Review: From Up On Poppy Hill (2013)
One of the recurring themes in the films of Studio Ghibli – and central to From Up On Poppy Hill, recently released in North America after its 2011 release in Japan – is the push and pull between the past and the future. This is embodied in the very fact that the studio continues to make hand-drawn animated films while utilizing computer effects and compositing sparingly. Furthermore, that studio co-founder Hayao Miyazaki’s son, Goro Miyazaki, directs From Up On Poppy Hill makes the film’s interest in connection to the past explicit and looks ahead to the future of the studio. This film continues Ghibli's legacy with warmth, humour, and real human drama.

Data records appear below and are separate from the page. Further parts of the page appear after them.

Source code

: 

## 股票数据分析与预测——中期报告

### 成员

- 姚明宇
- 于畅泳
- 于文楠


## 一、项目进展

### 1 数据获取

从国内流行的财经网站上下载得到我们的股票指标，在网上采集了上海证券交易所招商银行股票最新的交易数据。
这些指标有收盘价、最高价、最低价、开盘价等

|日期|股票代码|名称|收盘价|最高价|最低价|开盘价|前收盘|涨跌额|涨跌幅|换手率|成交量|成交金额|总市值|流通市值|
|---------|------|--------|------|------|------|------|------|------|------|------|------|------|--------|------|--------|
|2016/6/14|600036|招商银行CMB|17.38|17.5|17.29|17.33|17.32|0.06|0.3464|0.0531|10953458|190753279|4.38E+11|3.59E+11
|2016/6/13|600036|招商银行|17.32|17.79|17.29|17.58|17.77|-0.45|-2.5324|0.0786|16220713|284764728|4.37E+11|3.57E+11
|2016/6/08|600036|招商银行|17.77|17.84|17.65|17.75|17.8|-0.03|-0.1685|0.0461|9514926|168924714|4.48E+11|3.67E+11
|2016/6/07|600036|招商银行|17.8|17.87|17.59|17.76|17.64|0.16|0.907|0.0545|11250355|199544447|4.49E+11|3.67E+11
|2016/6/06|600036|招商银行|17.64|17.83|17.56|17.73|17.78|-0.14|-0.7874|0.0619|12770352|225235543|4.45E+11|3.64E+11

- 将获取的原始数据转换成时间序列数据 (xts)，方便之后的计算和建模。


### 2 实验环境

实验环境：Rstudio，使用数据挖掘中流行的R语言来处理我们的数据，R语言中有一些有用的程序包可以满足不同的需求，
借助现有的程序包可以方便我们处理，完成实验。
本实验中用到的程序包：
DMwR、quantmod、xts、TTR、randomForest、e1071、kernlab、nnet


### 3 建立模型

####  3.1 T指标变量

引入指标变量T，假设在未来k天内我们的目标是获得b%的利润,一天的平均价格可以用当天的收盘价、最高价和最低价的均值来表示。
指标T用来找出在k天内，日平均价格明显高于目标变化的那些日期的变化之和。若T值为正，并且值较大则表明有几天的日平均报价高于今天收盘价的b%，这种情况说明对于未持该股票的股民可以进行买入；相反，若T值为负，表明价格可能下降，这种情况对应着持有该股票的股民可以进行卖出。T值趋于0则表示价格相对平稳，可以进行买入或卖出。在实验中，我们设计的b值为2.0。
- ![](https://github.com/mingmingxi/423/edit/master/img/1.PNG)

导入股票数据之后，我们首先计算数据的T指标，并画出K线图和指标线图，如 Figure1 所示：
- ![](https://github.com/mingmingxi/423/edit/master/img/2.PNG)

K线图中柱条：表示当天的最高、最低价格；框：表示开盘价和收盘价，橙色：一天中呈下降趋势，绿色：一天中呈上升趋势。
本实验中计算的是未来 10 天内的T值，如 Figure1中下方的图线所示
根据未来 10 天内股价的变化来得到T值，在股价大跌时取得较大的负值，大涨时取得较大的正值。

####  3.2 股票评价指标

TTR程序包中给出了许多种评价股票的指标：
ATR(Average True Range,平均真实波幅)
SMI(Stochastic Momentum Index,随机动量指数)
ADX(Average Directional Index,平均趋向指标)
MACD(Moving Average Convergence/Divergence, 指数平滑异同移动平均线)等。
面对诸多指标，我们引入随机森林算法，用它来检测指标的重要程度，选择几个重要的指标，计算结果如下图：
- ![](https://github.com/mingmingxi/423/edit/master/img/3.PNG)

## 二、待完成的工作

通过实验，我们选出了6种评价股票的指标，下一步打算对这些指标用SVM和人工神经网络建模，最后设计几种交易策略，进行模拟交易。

It is 1963, the year before the Tokyo Summer Olympics, and the country's citizens are working hard to prepare their country for their first postwar showcase as a democratic nation. In Yokohama, just down Tokyo Bay, Umi Matsuzaki lives with her grandmother and sister and brother, helping the family run a boarding house on Poppy Hill while the her mother studies in America. Umi’s father, a merchant seaman, is presumed killed in the Korean War when his ship hit a mine. Each morning Umi raises nautical flags in the yard on the hill, in the faint hope that her father might see them.

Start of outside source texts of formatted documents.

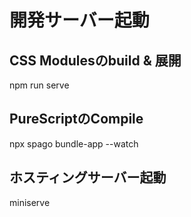 # 開発サーバー起動
## CSS Modulesのbuild & 展開
npm run serve

## PureScriptのCompile
npx spago bundle-app --watch

## ホスティングサーバー起動
miniserve 
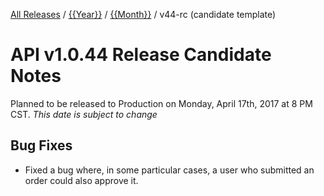 [All Releases](../../README.md) / [{{Year}}](../README.md) / [{{Month}}](README.md) / v44-rc (candidate template)
# API v1.0.44 Release Candidate Notes 

Planned to be released to Production on Monday, April 17th, 2017 at 8 PM CST. _This date is subject to change_

## Bug Fixes
- Fixed a bug where, in some particular cases, a user who submitted an order could also approve it.


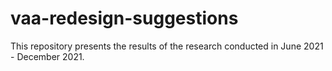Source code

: # vaa-redesign-suggestions
This repository presents the results of the research conducted in June 2021 - December 2021.
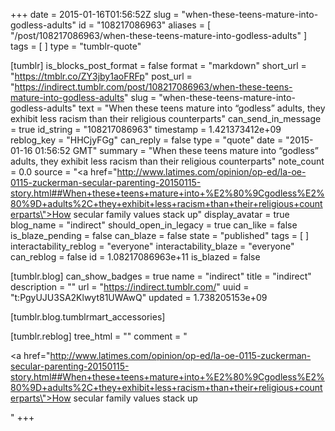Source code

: +++
date = 2015-01-16T01:56:52Z
slug = "when-these-teens-mature-into-godless-adults"
id = "108217086963"
aliases = [ "/post/108217086963/when-these-teens-mature-into-godless-adults" ]
tags = [ ]
type = "tumblr-quote"

[tumblr]
is_blocks_post_format = false
format = "markdown"
short_url = "https://tmblr.co/ZY3jby1aoFRFp"
post_url = "https://indirect.tumblr.com/post/108217086963/when-these-teens-mature-into-godless-adults"
slug = "when-these-teens-mature-into-godless-adults"
text = "When these teens mature into “godless” adults, they exhibit less racism than their religious counterparts"
can_send_in_message = true
id_string = "108217086963"
timestamp = 1.421373412e+09
reblog_key = "HHCjyFGg"
can_reply = false
type = "quote"
date = "2015-01-16 01:56:52 GMT"
summary = "When these teens mature into “godless” adults, they exhibit less racism than their religious counterparts"
note_count = 0.0
source = "<a href=\"http://www.latimes.com/opinion/op-ed/la-oe-0115-zuckerman-secular-parenting-20150115-story.html##When+these+teens+mature+into+%E2%80%9Cgodless%E2%80%9D+adults%2C+they+exhibit+less+racism+than+their+religious+counterparts\">How secular family values stack up</a>"
display_avatar = true
blog_name = "indirect"
should_open_in_legacy = true
can_like = false
is_blaze_pending = false
can_blaze = false
state = "published"
tags = [ ]
interactability_reblog = "everyone"
interactability_blaze = "everyone"
can_reblog = false
id = 1.08217086963e+11
is_blazed = false

[tumblr.blog]
can_show_badges = true
name = "indirect"
title = "indirect"
description = ""
url = "https://indirect.tumblr.com/"
uuid = "t:PgyUJU3SA2Klwyt81UWAwQ"
updated = 1.738205153e+09

[tumblr.blog.tumblrmart_accessories]

[tumblr.reblog]
tree_html = ""
comment = "<p><a href=\"http://www.latimes.com/opinion/op-ed/la-oe-0115-zuckerman-secular-parenting-20150115-story.html##When+these+teens+mature+into+%E2%80%9Cgodless%E2%80%9D+adults%2C+they+exhibit+less+racism+than+their+religious+counterparts\">How secular family values stack up</a></p>"
+++
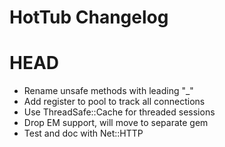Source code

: HotTub Changelog
=====================

HEAD
=======

- Rename unsafe methods with leading "_"
- Add register to pool to track all connections
- Use ThreadSafe::Cache for threaded sessions
- Drop EM support, will move to separate gem
- Test and doc with Net::HTTP
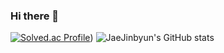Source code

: ### Hi there 👋



[![Solved.ac Profile](http://mazassumnida.wtf/api/v2/generate_badge?boj={handle})](https://solved.ac/byunjin11)) ![JaeJinbyun's GitHub stats](https://github-readme-stats.vercel.app/api?username=JaeJinbyun&show_icons=true&theme=default)  







<!--
**JaeJinByun/JaeJinByun** is a ✨ _special_ ✨ repository because its `README.md` (this file) appears on your GitHub profile.

Here are some ideas to get you started:
- 🔭 I’m currently working on ...
- 🌱 I’m currently learning ...
- 👯 I’m looking to collaborate on ...
- 🤔 I’m looking for help with ...
- 💬 Ask me about ...
- 📫 How to reach me: ...
- 😄 Pronouns: ...
- ⚡ Fun fact: ...
-->
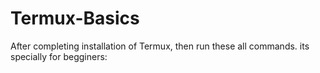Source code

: # Termux-Basics
After completing installation of Termux, then run these all commands. its specially for begginers:
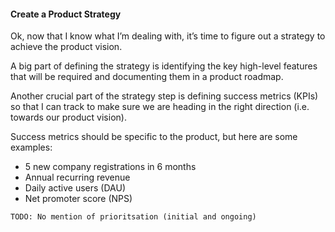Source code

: #### Create a Product Strategy

Ok, now that I know what I’m dealing with, it’s time to figure out a strategy to achieve the product vision.

A big part of defining the strategy is identifying the key high-level features that will be required and documenting them in a product roadmap.

Another crucial part of the strategy step is defining success metrics (KPIs) so that I can track to make sure we are heading in the right direction (i.e. towards our product vision).

Success metrics should be specific to the product, but here are some examples:

- 5 new company registrations in 6 months
- Annual recurring revenue
- Daily active users (DAU)
- Net promoter score (NPS)

`TODO: No mention of prioritsation (initial and ongoing)`

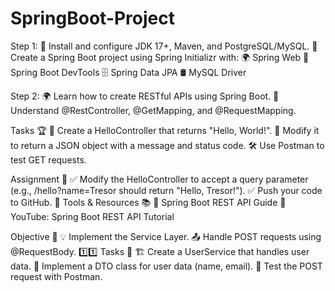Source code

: # SpringBoot-Project
Step 1:
🎯 Install and configure JDK 17+, Maven, and PostgreSQL/MySQL.
🔧 Create a Spring Boot project using Spring Initializr with:
🌍 Spring Web
🔄 Spring Boot DevTools
🗄️ Spring Data JPA
🛢️ MySQL Driver

Step 2:
🌍 Learn how to create RESTful APIs using Spring Boot.
🔧 Understand @RestController, @GetMapping, and @RequestMapping.

Tasks 🏆
🔨 Create a HelloController that returns "Hello, World!".
📂 Modify it to return a JSON object with a message and status code.
🛠️ Use Postman to test GET requests.

Assignment 📝
✅ Modify the HelloController to accept a query parameter (e.g., /hello?name=Tresor should return "Hello, Tresor!").
✅ Push your code to GitHub.
🔎 Tools & Resources 📚
📘 Spring Boot REST API Guide
🎥 YouTube: Spring Boot REST API Tutorial


Objective 🎯
💡 Implement the Service Layer.
📤 Handle POST requests using @RequestBody.
1️⃣1️⃣ Tasks 📝
🏗️ Create a UserService that handles user data.
📂 Implement a DTO class for user data (name, email).
🔄 Test the POST request with Postman.

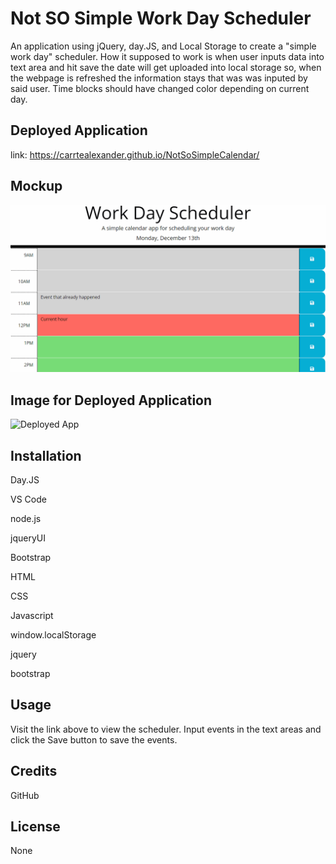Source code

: # Not SO Simple Work Day Scheduler
An application  using jQuery, day.JS,  and Local Storage to create a "simple work day" scheduler. How it supposed to work is when user inputs data into text area and hit save the date will get uploaded into local storage so, when the webpage is refreshed the information stays that was was inputed by said user. Time blocks should have changed color depending on current day.

## Deployed Application
link:   https://carrtealexander.github.io/NotSoSimpleCalendar/


## Mockup
![Alt text](image.png)

## Image for Deployed Application
![Deployed App](https://github.com/carrtealexander/NotSoSimpleCalendar/assets/143460245/7b8c32fb-1dec-4640-a2ec-973faa38f455)

## Installation
Day.JS

VS Code

node.js

jqueryUI

Bootstrap

HTML

CSS

Javascript

window.localStorage

jquery

bootstrap


## Usage
Visit the link above to view the scheduler. Input events in the text areas and click the Save button to save the events.

## Credits
GitHub

## License
None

At Umi’s high school a section of student body is working hard to save the Latin Quarter, a dirty, run-down old clubhouse, from demolition. The leaders of the student movement argue that the Latin Quarter represents their connection to the past, and that to bulldoze it in the march of modernity and progress would be to lose sight of who they are as people. Umi gets involved in the campaign at the behest of Shun, a passionate and politically minded young man who takes to Umi’s suggestions that they clean the Latin Quarter up in order to swing popular opinion back to their side. Umi suspects that Shun published a poem in the school newspaper replying to the flags that she puts up each morning, and they begin a tentative romance.

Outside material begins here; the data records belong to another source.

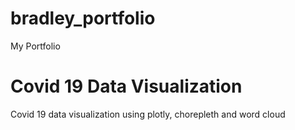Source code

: # bradley_portfolio
My Portfolio

# Covid 19 Data Visualization
 Covid 19 data visualization using plotly, chorepleth and word cloud
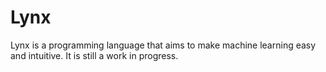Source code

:# Lynx
Lynx is a programming language that aims to make machine learning easy and intuitive.
It is still a work in progress. 
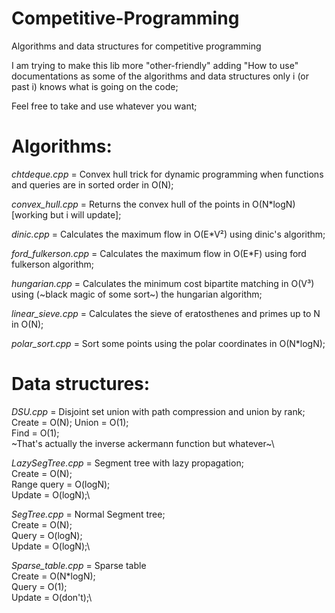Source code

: # Competitive-Programming
Algorithms and data structures for competitive programming

I am trying to make this lib more "other-friendly" adding "How to use" documentations as some of the algorithms and data structures only i (or past i) knows what is going on the code;

Feel free to take and use whatever you want;

# Algorithms:
*chtdeque.cpp* = Convex hull trick for dynamic programming when functions and queries are in sorted order in O(N);

*convex_hull.cpp* = Returns the convex hull of the points in O(N\*logN) [working but i will update];

*dinic.cpp* = Calculates the maximum flow in O(E\*V²) using dinic's algorithm;

*ford_fulkerson.cpp* = Calculates the maximum flow in O(E\*F) using ford fulkerson algorithm;

*hungarian.cpp* = Calculates the minimum cost bipartite matching in O(V³) using (~black magic of some sort~) the hungarian algorithm;

*linear_sieve.cpp* = Calculates the sieve of eratosthenes and primes up to N in O(N);

*polar_sort.cpp* = Sort some points using the polar coordinates in O(N\*logN);

# Data structures:

*DSU.cpp* = Disjoint set union with path compression and union by rank;\
Create = O(N);
Union = O(1);\
Find = O(1);\
~That's actually the inverse ackermann function but whatever~\

*LazySegTree.cpp* = Segment tree with lazy propagation;\
Create = O(N);\
Range query = O(logN);\
Update = O(logN);\

*SegTree.cpp* = Normal Segment tree;\
Create = O(N);\
Query = O(logN);\
Update = O(logN);\

*Sparse_table.cpp* = Sparse table\
Create = O(N\*logN);\
Query = O(1);\
Update = O(don't);\
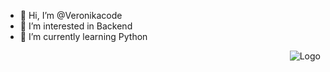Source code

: - 👋 Hi, I’m @Veronikacode
- 👀 I’m interested in Backend
- 🌱 I’m currently learning Python
<img alt="Logo" align="right" src="https://upload.wikimedia.org/wikipedia/commons/c/c3/Python-logo-notext.svg" />

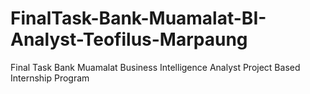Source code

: # FinalTask-Bank-Muamalat-BI-Analyst-Teofilus-Marpaung
Final Task Bank Muamalat Business Intelligence Analyst Project Based Internship Program
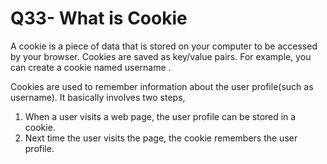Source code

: # Q33- What is Cookie

A cookie is a piece of data that is stored on your computer to be accessed by your browser. Cookies are saved as key/value pairs. For example, you can create a cookie named username .

Cookies are used to remember information about the user profile(such as username). It basically involves two steps,

1. When a user visits a web page, the user profile can be stored in a cookie.
2. Next time the user visits the page, the cookie remembers the user profile.
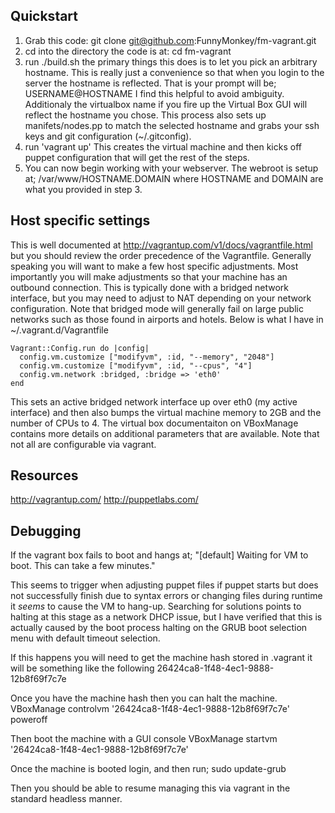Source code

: ## Quickstart

1. Grab this code: git clone git@github.com:FunnyMonkey/fm-vagrant.git
2. cd into the directory the code is at: cd fm-vagrant
3. run ./build.sh the primary things this does is to let you pick an arbitrary
hostname. This is really just a convenience so that when you login to the server
the hostname is reflected. That is your prompt will be;
    USERNAME@HOSTNAME
I find this helpful to avoid ambiguity. Additionaly the virtualbox name if you
fire up the Virtual Box GUI will reflect the hostname you chose. This process
also sets up manifets/nodes.pp to match the selected hostname and grabs your 
ssh keys and git configuration (~/.gitconfig).
5. run 'vagrant up' This creates the virtual machine and then kicks off puppet
configuration that will get the rest of the steps.
6. You can now begin working with your webserver. The webroot is setup at;
    /var/www/HOSTNAME.DOMAIN
where HOSTNAME and DOMAIN are what you provided in step 3.

## Host specific settings
This is well documented at http://vagrantup.com/v1/docs/vagrantfile.html but you
should review the order precedence of the Vagrantfile. Generally speaking you
will want to make a few host specific adjustments. Most importantly you will
make adjustments so that your machine has an outbound connection. This is
typically done with a bridged network interface, but you may need to adjust to
NAT depending on your network configuration. Note that bridged mode will
generally fail on large public networks such as those found in airports and
hotels. Below is what I have in ~/.vagrant.d/Vagrantfile

    Vagrant::Config.run do |config|
      config.vm.customize ["modifyvm", :id, "--memory", "2048"]
      config.vm.customize ["modifyvm", :id, "--cpus", "4"]
      config.vm.network :bridged, :bridge => 'eth0'
    end

This sets an active bridged network interface up over eth0 (my active interface)
and then also bumps the virtual machine memory to 2GB and the number of CPUs to
4. The virtual box documentaiton on VBoxManage contains more details on
additional parameters that are available. Note that not all are configurable via
vagrant.

## Resources
http://vagrantup.com/
http://puppetlabs.com/

## Debugging
If the vagrant box fails to boot and hangs at;
    "[default] Waiting for VM to boot. This can take a few minutes."

This seems to trigger when adjusting puppet files if puppet starts but does not
successfully finish due to syntax errors or changing files during runtime it
*seems* to cause the VM to hang-up. Searching for solutions points to halting at
this stage as a network DHCP issue, but I have verified that this is actually
caused by the boot process halting on the GRUB boot selection menu with default
timeout selection.

If this happens you will need to get the machine hash stored in .vagrant it will
be something like the following
    26424ca8-1f48-4ec1-9888-12b8f69f7c7e

Once you have the machine hash then you can halt the machine.
    VBoxManage controlvm '26424ca8-1f48-4ec1-9888-12b8f69f7c7e' poweroff

Then boot the machine with a GUI console
    VBoxManage startvm '26424ca8-1f48-4ec1-9888-12b8f69f7c7e'

Once the machine is booted login, and then run;
    sudo update-grub

Then you should be able to resume managing this via vagrant in the standard
headless manner.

From Up On Poppy Hill is at heart a teenage melodrama, of a piece with earlier Studio Ghibli films such as Whisper of the Heart. Of course the budding romance between Umi and Shun meets against complications, which can only be overcome by finding out more from the older generation about their own family pasts. The film’s theme of the importance of connection to the past is thus woven into the film’s plot turns and twists. But it also raises the question about the responsibility of earlier generations in preserving a legacy for the future, something that is mirrored in the background context of 60s Japanese political strife; the postwar generation had to balance distancing themselves from their nationalistic and imperialist past while maintaining their identity as Japanese. While the young protagonists both maintain the Ghibli propensity for portraying characters full of perseverance, who work hard, and maintain a good natured faith in possibilities, the challenges they face are real, and favourable outcomes are not assured. Given a bit of bad timing or luck, and the work of a generation can come crashing down.
Studio Ghibli’s dedication to producing films in genres that aren’t often given animated treatment – in this case a period-piece, teenage melodrama – is to their credit. The realization of 60s Japan would be much more difficult to realize in live-action, and without a significant budget the camera wouldn’t have the freedom it does here. Goro Miyazaki and his team maintain the high level of quality that audiences have come to expect from Ghibli; one of the film’s true pleasures is the attention to everyday detail that is rendered, from Umi’s preparations for meals to the over-stuffed and rickety Latin Quarter building. The film’s slower pace allows for the viewer to engage in an enjoyment of the images on the screen, without feeling hurried.
From Up On Poppy Hill is one of this year’s movie going treasures thus far. While at times it seems a bit too on the nose thematically, the film reaches a depth that is rare in films ostensibly aimed at teenagers these days. It recalls instead films of the 60s where the actions of the youth and the legacy they will protect or leave seemed to have real stakes. As one character comments, “Get rid of the old, make way for the new.” Studio Ghibli respects the craftsmanship of the past, without rejecting the spirit of youth that provides us with our future.
8 out of 10
From Up On Poppy Hill (Kokuriko-zaka kara) (Japan 2011; US dub 2013)
Directed by Goro Miyazaki; screenplay by Hayao Miyazaki & Keiko Niwa based on a story by Tetsurô Sayama; featuring the voices of Sarah Bolger, Anton Yelchin, Gillian Anderson, Christina Hendricks, Aubrey Plaza, Jamie Lee Curtis, Bruce Dern.